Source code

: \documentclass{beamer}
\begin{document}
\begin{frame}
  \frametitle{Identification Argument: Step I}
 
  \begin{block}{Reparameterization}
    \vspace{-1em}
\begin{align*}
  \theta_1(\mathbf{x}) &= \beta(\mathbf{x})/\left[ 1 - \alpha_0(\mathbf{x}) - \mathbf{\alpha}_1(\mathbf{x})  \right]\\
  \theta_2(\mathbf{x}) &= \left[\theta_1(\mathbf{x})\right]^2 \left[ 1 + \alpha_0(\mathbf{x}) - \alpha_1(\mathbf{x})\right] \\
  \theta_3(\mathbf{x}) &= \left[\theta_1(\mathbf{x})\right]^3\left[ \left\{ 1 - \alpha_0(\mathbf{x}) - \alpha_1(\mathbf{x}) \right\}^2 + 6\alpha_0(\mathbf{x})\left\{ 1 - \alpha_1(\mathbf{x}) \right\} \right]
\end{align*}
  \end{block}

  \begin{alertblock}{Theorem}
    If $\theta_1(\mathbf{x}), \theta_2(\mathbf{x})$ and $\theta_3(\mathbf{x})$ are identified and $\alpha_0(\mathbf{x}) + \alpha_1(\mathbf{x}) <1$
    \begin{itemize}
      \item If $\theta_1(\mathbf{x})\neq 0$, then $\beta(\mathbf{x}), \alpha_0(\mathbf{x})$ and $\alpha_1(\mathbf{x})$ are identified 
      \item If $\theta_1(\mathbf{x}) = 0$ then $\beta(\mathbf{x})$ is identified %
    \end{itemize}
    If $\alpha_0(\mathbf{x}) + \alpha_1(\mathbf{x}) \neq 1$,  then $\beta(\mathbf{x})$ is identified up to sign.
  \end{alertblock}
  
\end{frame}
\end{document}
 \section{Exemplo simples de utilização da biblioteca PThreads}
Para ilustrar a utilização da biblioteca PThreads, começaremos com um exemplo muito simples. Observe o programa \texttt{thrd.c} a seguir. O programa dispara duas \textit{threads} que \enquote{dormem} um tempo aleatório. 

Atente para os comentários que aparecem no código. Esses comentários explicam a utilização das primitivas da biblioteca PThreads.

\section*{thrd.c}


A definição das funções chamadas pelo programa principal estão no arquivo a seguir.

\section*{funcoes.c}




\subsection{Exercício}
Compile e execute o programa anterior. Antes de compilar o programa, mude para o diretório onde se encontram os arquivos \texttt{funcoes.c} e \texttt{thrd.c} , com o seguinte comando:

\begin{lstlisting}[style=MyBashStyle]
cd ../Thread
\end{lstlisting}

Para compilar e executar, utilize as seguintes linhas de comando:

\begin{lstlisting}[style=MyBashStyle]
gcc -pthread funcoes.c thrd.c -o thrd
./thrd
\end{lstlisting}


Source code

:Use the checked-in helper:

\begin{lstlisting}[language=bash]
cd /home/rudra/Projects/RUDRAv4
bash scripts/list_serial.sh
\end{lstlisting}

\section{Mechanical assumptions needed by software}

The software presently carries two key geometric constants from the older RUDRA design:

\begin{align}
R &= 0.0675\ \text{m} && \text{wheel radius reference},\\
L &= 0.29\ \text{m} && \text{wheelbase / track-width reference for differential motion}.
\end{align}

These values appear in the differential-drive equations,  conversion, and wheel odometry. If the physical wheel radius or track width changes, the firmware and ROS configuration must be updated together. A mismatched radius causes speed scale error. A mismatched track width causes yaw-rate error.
-------
What needs to be done. Having found the line with "assumptions needed by", please set it down along with every line after it through the end of the material above, exactly and with nothing added.

Task result.
\section{Mechanical assumptions needed by software}

The software presently carries two key geometric constants from the older RUDRA design:

\begin{align}
R &= 0.0675\ \text{m} && \text{wheel radius reference},\\
L &= 0.29\ \text{m} && \text{wheelbase / track-width reference for differential motion}.
\end{align}

These values appear in the differential-drive equations,  conversion, and wheel odometry. If the physical wheel radius or track width changes, the firmware and ROS configuration must be updated together. A mismatched radius causes speed scale error. A mismatched track width causes yaw-rate error.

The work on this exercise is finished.